バイオ環境と社会のつながり第3回「バイオ環境と社会のつながり」を開催【バイオ環境学部】

2019年04月26日

2019年4月23日(火)にシリーズ講義「バイオ環境と社会のつながり」が開催され、保津川遊船企業組合の豊田代表理事様にご講演をいただきました。

亀岡市保津から嵐山につながる保津川は、江戸時代初期に角倉了以の開削により船の運航が可能となり、丹波地方から京の都への重要な物資運搬ルートとなりました。現代では保津川遊船企業組合による川下りが大人気で、全国各地や諸外国からの観光客で賑わっています。

ところで観光客が気持ち良く保津川下りを体験できる裏には、船頭さんたちの並々ならぬ奮闘があります。特に、昨年は度重なる台風襲来で、散在したプラスチックゴミなどの清掃や川底の改修(川作)に奔走されました。実は、ゴミ掃除は今に始まったものではなく、約10年前から定期的な清掃活動を実施され、NPO法人保津川を設立し市民に活動の輪を広げて来られました。

さらに、市民への理解を深めるため、ゴミの種類や行方の調査を毎年実施され、その結果、ゴミは大阪湾に流出し、明石にまで到達していることが確認されました。

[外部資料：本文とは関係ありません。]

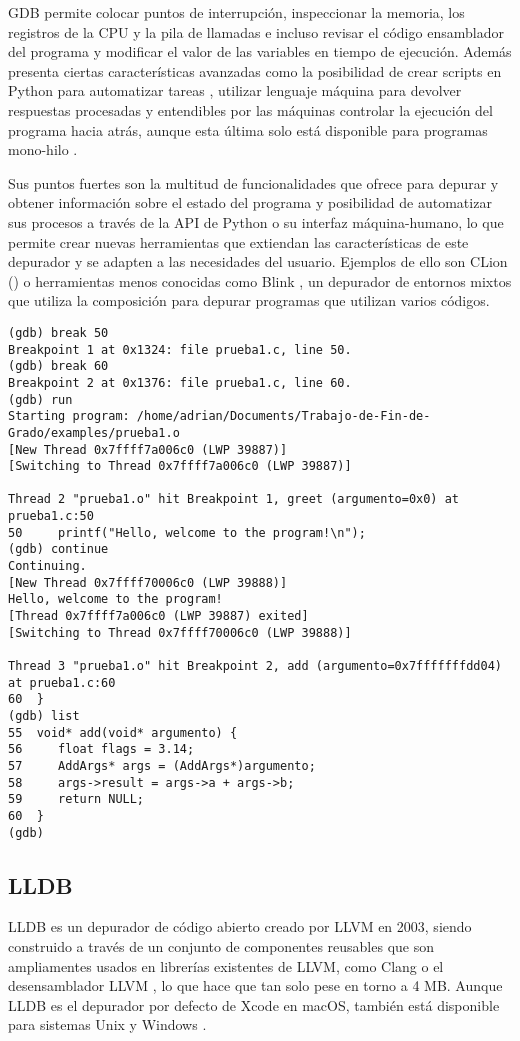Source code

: GDB permite colocar puntos de interrupción, inspeccionar la memoria, los \gls{registros} de la \gls{CPU} y la pila de llamadas e incluso revisar el código \gls{ensamblador} del programa y modificar el valor de las variables en tiempo de ejecución. Además presenta ciertas características avanzadas como la posibilidad de crear \glspl{script} en Python para automatizar tareas \cite{GDBPython}, utilizar \gls{lenguaje máquina} para devolver respuestas procesadas y entendibles por las máquinas \cite{GDB/MI} controlar la ejecución del programa hacia atrás, aunque esta última solo está disponible para programas mono-hilo \cite{GDBReversing}.

Sus puntos fuertes son la multitud de funcionalidades que ofrece para \gls{depurar} y obtener información sobre el estado del programa y posibilidad de automatizar sus \glspl{proceso} a través de la \gls{API} de Python o su \gls{interfaz máquina-humano}, lo que permite crear nuevas herramientas que extiendan las características de este \gls{depurador} y se adapten a las necesidades del usuario. Ejemplos de ello son CLion () o herramientas menos conocidas como Blink \cite{Blink}, un \gls{depurador} de entornos mixtos que utiliza la composición para \gls{depurar} programas que utilizan varios códigos.

\begin{lstlisting}[caption={Muestra del depurador GDB}]
(gdb) break 50
Breakpoint 1 at 0x1324: file prueba1.c, line 50.
(gdb) break 60
Breakpoint 2 at 0x1376: file prueba1.c, line 60.
(gdb) run
Starting program: /home/adrian/Documents/Trabajo-de-Fin-de-Grado/examples/prueba1.o 
[New Thread 0x7ffff7a006c0 (LWP 39887)]
[Switching to Thread 0x7ffff7a006c0 (LWP 39887)]

Thread 2 "prueba1.o" hit Breakpoint 1, greet (argumento=0x0) at prueba1.c:50
50	   printf("Hello, welcome to the program!\n");
(gdb) continue
Continuing.
[New Thread 0x7ffff70006c0 (LWP 39888)]
Hello, welcome to the program!
[Thread 0x7ffff7a006c0 (LWP 39887) exited]
[Switching to Thread 0x7ffff70006c0 (LWP 39888)]

Thread 3 "prueba1.o" hit Breakpoint 2, add (argumento=0x7fffffffdd04) at prueba1.c:60
60	}
(gdb) list
55	void* add(void* argumento) {
56	   float flags = 3.14;
57	   AddArgs* args = (AddArgs*)argumento;
58	   args->result = args->a + args->b;
59	   return NULL;
60	}
(gdb) 
\end{lstlisting}

\subsection{LLDB}{\label{subsec:lldb}}
LLDB es un \gls{depurador} de \gls{código abierto} creado por LLVM en 2003, siendo construido a través de un conjunto de componentes reusables que son ampliamentes usados en librerías existentes de LLVM, como Clang o el \gls{desensamblador} LLVM \cite{LLDB}, lo que hace que tan solo pese en torno a 4 MB.
Aunque LLDB es el depurador por defecto de Xcode en macOS, también está disponible para sistemas Unix y Windows \cite{LLDB}.

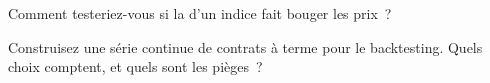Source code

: \begin{interviewq}\label{iq:m3:forward-curves-storage-and-convenience-yield:5}
Comment testeriez-vous si la  d'un indice fait bouger les prix~?
\end{interviewq}

\begin{interviewq}\label{iq:m3:forward-curves-storage-and-convenience-yield:6}
Construisez une série continue de contrats à terme pour le backtesting. Quels choix comptent, et quels sont les pièges~?
\end{interviewq}
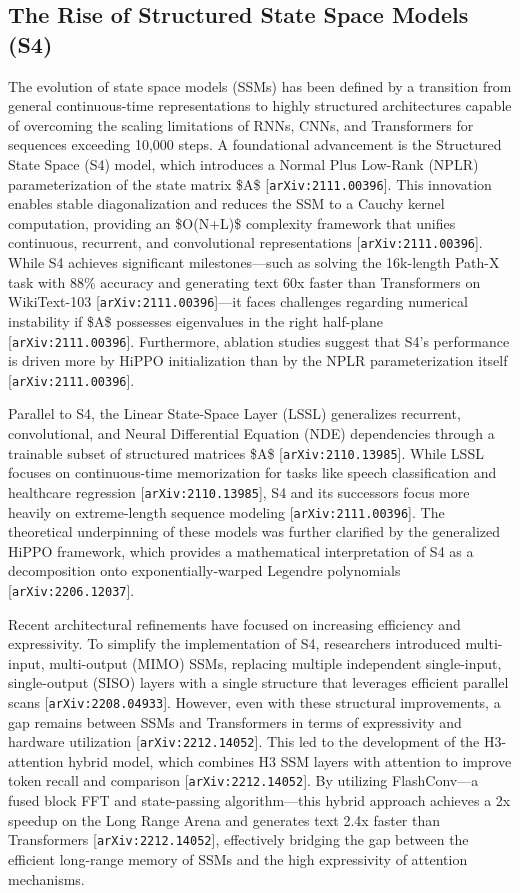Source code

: \documentclass[11pt]{article}
\begin{document}
\subsection{The Rise of Structured State Space Models (S4)}

The evolution of state space models (SSMs) has been defined by a transition from general continuous-time representations to highly structured architectures capable of overcoming the scaling limitations of RNNs, CNNs, and Transformers for sequences exceeding 10,000 steps. A foundational advancement is the Structured State Space (S4) model, which introduces a Normal Plus Low-Rank (NPLR) parameterization of the state matrix \$A\$ [\texttt{arXiv:2111.00396}]. This innovation enables stable diagonalization and reduces the SSM to a Cauchy kernel computation, providing an \$O(N+L)\$ complexity framework that unifies continuous, recurrent, and convolutional representations [\texttt{arXiv:2111.00396}]. While S4 achieves significant milestones—such as solving the 16k-length Path-X task with 88\% accuracy and generating text 60x faster than Transformers on WikiText-103 [\texttt{arXiv:2111.00396}]—it faces challenges regarding numerical instability if \$A\$ possesses eigenvalues in the right half-plane [\texttt{arXiv:2111.00396}]. Furthermore, ablation studies suggest that S4's performance is driven more by HiPPO initialization than by the NPLR parameterization itself [\texttt{arXiv:2111.00396}].

Parallel to S4, the Linear State-Space Layer (LSSL) generalizes recurrent, convolutional, and Neural Differential Equation (NDE) dependencies through a trainable subset of structured matrices \$A\$ [\texttt{arXiv:2110.13985}]. While LSSL focuses on continuous-time memorization for tasks like speech classification and healthcare regression [\texttt{arXiv:2110.13985}], S4 and its successors focus more heavily on extreme-length sequence modeling [\texttt{arXiv:2111.00396}]. The theoretical underpinning of these models was further clarified by the generalized HiPPO framework, which provides a mathematical interpretation of S4 as a decomposition onto exponentially-warped Legendre polynomials [\texttt{arXiv:2206.12037}].

Recent architectural refinements have focused on increasing efficiency and expressivity. To simplify the implementation of S4, researchers introduced multi-input, multi-output (MIMO) SSMs, replacing multiple independent single-input, single-output (SISO) layers with a single structure that leverages efficient parallel scans [\texttt{arXiv:2208.04933}]. However, even with these structural improvements, a gap remains between SSMs and Transformers in terms of expressivity and hardware utilization [\texttt{arXiv:2212.14052}]. This led to the development of the H3-attention hybrid model, which combines H3 SSM layers with attention to improve token recall and comparison [\texttt{arXiv:2212.14052}]. By utilizing FlashConv—a fused block FFT and state-passing algorithm—this hybrid approach achieves a 2x speedup on the Long Range Arena and generates text 2.4x faster than Transformers [\texttt{arXiv:2212.14052}], effectively bridging the gap between the efficient long-range memory of SSMs and the high expressivity of attention mechanisms.
\end{document}
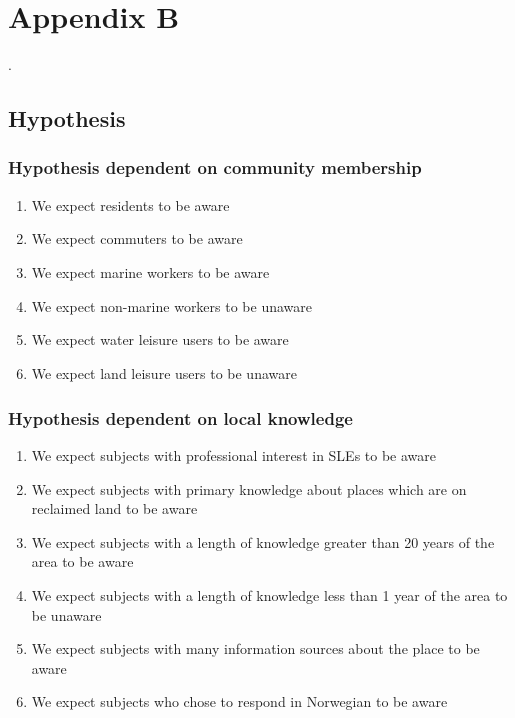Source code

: 
\chapter{Appendix B}
.

\section{Hypothesis}

\subsection{Hypothesis dependent on community membership}
\begin{enumerate}
    \item We expect residents to be aware
    \item We expect commuters to be aware
    \item We expect marine workers to be aware
    \item We expect non-marine workers to be unaware
    \item We expect water leisure users to be aware
    \item We expect land leisure users to be unaware
    \end{enumerate}
\paragraph{}

\subsection{Hypothesis dependent on local knowledge}
\begin{enumerate}
    \item We expect subjects with professional interest in SLEs to be aware
    \item We expect subjects with primary knowledge about places which are on reclaimed land to be aware
    \item We expect subjects with a length of knowledge greater than 20 years of the area to be aware
    \item We expect subjects with a length of knowledge less than 1 year of the area to be unaware
    \item We expect subjects with many information sources about the place to be aware
    \item We expect subjects who chose to respond in Norwegian to be aware
\end{enumerate}
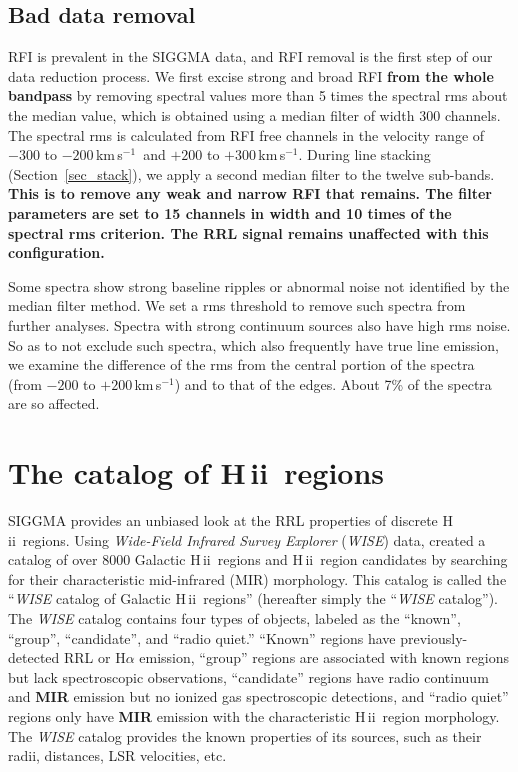 \documentclass[manuscript]{aastex61}
\newcommand{\hii}{{\rm H\,}{{\sc ii}}}
\newcommand{\kms}{\,km\,s$^{-1}$}
\begin{document}
\subsection{Bad data removal} \label{sec_rfi}
RFI is prevalent in the SIGGMA data, and RFI removal is the first step of our data reduction process.
We first excise strong and broad RFI \textbf{from the whole bandpass} by removing spectral values more than 5 times the spectral rms about the median value, which is obtained using a median filter of width 300 channels.
The spectral rms is calculated from RFI free channels in the velocity range of $-300$ to $-200$\kms\ and $+200$ to $+300$\kms.
During line stacking (Section~\ref{sec_stack}), we apply a second median filter to the twelve sub-bands. 
\textbf{
This is to remove any weak and narrow RFI that remains.
The filter parameters are set to 15 channels in width and 10 times of the spectral rms criterion. 
The RRL signal remains unaffected with this configuration.
}

Some spectra show strong baseline ripples or abnormal noise not identified by the median filter method.
We set a rms threshold to remove such spectra from further analyses.
Spectra with strong continuum sources also have high rms noise. 
So as to not exclude such spectra, which also frequently have true line emission, we examine the difference of the rms from the central portion of the spectra (from $-200$ to $+200$\kms) and to that of the edges.
About 7\% of the spectra are so affected.

\section{The catalog of \hii\ regions} \label{sec_cata}

SIGGMA provides an unbiased look at the RRL properties of discrete \hii\ regions.
Using {\it Wide-Field Infrared Survey Explorer} ({\it WISE}) data, \citet{Anderson2014} created a catalog of over 8000 Galactic \hii\ regions and \hii\ region candidates by searching for their characteristic mid-infrared (MIR) morphology.  This catalog is called the ``{\it WISE} catalog of Galactic \hii\ regions'' (hereafter simply the ``{\it WISE} catalog'').
The {\it WISE} catalog contains four types of objects, labeled as the ``known'', ``group'', ``candidate'', and ``radio quiet.''
``Known'' regions have previously-detected RRL or H$\alpha$ emission, ``group'' regions are associated with known regions but lack spectroscopic observations, ``candidate'' regions have radio continuum and \textbf{MIR} emission but no ionized gas spectroscopic detections, and ``radio quiet'' regions only have \textbf{MIR} emission with the characteristic \hii\ region morphology.
The {\it WISE} catalog provides the known properties of its sources, such as their radii, distances, LSR velocities, etc.
\end{document}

「川のゴミ」と考えていたものが実は「海のゴミ」でもあったのです。

その後、2012年に内陸部では例のない海ゴミサミットが「亀岡保津川会議」として開催され、プラスチックゴミによる海洋汚染に警鐘が鳴らされ、その後は「川と海つながりの共創プロジェクト」の展開、「海ごみ探偵団」の結成(教育、啓発、実践などの活動)など、幅広く市民参画の輪を拡げ、活動を展開しておられます。

船頭さんたちのゴミ掃除から始まった活動が、様々な啓発活動を通じて多くの市民の共感を得て、世界的な課題であるプラスチックによる海洋汚染の防止へと活動の輪が大きく拡がりました。

亀岡で活動されている身近な方々の素晴らしい社会貢献活動を聴講できたことは、今後、学生達の修学や課外活動にとって大変有益な経験となりました。